Course info

CANCELLED 

ADVANCED PHYSIOLOGICAL MODELLING

Description

Modelling of physiological processes and tissues is a valuable tool in both research and industry. Modeling can give insights that can be difficult or even impossible to obtain using experimental methods. Such modelling can lead to a better understanding of physiological processes and, furthermore, it can help reduce the amount of experimental work needed in both research and development. As computational power is increasing, more advanced models can be solved using standard laptop computers. This allows more refined investigations as well as optimizing existing models. When using models it is essential to ensure validity of the models, either by experimental validation or comparison to reference values and data. Furthermore, when doing physiological modelling there are a number of potential pitfalls which has to be taken into account, considering for example selection and implementation of the appropriate numerical minimization algorithm.
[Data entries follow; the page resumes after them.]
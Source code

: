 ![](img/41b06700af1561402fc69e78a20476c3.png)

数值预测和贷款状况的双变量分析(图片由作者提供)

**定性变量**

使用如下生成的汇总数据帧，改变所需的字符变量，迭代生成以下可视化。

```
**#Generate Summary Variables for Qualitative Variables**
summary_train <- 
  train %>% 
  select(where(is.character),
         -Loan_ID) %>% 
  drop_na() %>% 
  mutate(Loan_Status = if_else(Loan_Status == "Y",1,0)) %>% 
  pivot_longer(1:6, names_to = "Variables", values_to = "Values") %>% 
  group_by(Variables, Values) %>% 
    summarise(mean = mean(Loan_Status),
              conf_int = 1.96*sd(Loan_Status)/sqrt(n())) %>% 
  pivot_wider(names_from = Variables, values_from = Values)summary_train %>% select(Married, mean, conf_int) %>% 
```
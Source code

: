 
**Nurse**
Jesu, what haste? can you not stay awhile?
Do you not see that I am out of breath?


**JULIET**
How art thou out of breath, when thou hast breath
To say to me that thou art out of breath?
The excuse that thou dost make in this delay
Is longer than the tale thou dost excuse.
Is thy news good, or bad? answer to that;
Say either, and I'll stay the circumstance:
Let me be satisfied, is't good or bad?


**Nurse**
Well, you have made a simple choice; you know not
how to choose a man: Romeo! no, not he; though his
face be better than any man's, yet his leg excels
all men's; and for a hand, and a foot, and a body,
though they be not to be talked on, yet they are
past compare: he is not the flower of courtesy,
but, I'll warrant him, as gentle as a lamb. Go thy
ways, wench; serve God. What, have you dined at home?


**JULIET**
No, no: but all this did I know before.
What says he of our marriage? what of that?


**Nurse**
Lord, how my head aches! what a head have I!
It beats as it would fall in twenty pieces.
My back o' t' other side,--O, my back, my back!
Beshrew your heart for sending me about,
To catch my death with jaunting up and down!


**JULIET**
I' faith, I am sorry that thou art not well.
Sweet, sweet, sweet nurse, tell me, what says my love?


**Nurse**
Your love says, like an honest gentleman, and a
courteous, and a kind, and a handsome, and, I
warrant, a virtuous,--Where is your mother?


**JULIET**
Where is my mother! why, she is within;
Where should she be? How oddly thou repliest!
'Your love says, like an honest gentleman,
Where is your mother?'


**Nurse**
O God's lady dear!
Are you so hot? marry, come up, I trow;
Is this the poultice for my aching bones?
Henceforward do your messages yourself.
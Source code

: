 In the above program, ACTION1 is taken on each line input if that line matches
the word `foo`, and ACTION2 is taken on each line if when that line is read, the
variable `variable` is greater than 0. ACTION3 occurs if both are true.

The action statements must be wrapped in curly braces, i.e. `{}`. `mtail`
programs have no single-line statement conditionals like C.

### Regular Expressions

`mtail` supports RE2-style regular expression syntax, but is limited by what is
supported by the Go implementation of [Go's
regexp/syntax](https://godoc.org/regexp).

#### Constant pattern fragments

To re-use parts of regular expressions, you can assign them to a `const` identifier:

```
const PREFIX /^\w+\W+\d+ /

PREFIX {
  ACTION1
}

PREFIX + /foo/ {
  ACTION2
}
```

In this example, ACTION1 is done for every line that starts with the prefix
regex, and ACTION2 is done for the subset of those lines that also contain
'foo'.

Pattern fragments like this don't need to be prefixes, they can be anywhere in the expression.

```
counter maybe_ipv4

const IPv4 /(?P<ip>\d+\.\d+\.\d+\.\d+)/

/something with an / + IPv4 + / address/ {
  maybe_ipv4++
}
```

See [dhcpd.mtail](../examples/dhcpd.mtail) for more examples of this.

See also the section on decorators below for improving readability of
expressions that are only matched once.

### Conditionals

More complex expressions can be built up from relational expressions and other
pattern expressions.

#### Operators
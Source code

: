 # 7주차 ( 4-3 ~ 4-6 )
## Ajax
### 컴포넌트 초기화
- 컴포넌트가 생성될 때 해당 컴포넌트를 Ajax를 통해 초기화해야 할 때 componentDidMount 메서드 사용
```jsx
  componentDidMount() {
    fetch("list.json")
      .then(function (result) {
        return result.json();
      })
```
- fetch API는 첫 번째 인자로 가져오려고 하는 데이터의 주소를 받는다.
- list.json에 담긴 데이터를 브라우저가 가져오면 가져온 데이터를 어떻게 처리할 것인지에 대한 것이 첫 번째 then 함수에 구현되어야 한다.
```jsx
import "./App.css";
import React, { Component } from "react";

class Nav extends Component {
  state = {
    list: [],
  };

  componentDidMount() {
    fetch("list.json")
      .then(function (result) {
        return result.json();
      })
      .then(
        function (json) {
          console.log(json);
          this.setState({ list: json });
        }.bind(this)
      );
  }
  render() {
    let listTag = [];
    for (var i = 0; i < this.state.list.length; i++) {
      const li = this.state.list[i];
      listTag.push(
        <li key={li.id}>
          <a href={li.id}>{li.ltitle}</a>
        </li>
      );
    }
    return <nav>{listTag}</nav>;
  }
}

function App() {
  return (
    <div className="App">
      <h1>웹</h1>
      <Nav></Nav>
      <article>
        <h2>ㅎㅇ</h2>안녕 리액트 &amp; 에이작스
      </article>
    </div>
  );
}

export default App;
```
This course introduces a number of generic modeling principles and addresses specific methods, ranging from identifiability analysis, model complexity, and parameter estimation to numerical solutions, which may be applied in your own research. The course also focuses on ensuring validity of the applied models. Through this course you will be introduced to and gain experience using the finite element method, which can be used to model a large variety of different physics such as force/strength/strain/displacement; heat transfer; electric transfer. You will gain knowledge and experience using compartmental models, typically used to study kinetics of materials in physiological systems from a whole-body perspective to the cellular level. Finally, you will gain insight into modelling excitable membranes, e.g. the modeling of the excitable membrane found in nerves, muscle fibers and cardiac tissue.

Content of lectures:

·         Introduction to modelling

·         Ensuring validity of the model

·         Finite element modelling

·         Compartment modelling

·         Modelling of excitable membranes

Literature
Notes, literature and exercise instruction will be distributed at the course

Prerequisites
None

Evaluation
Evaluation by written report. Passed/fail.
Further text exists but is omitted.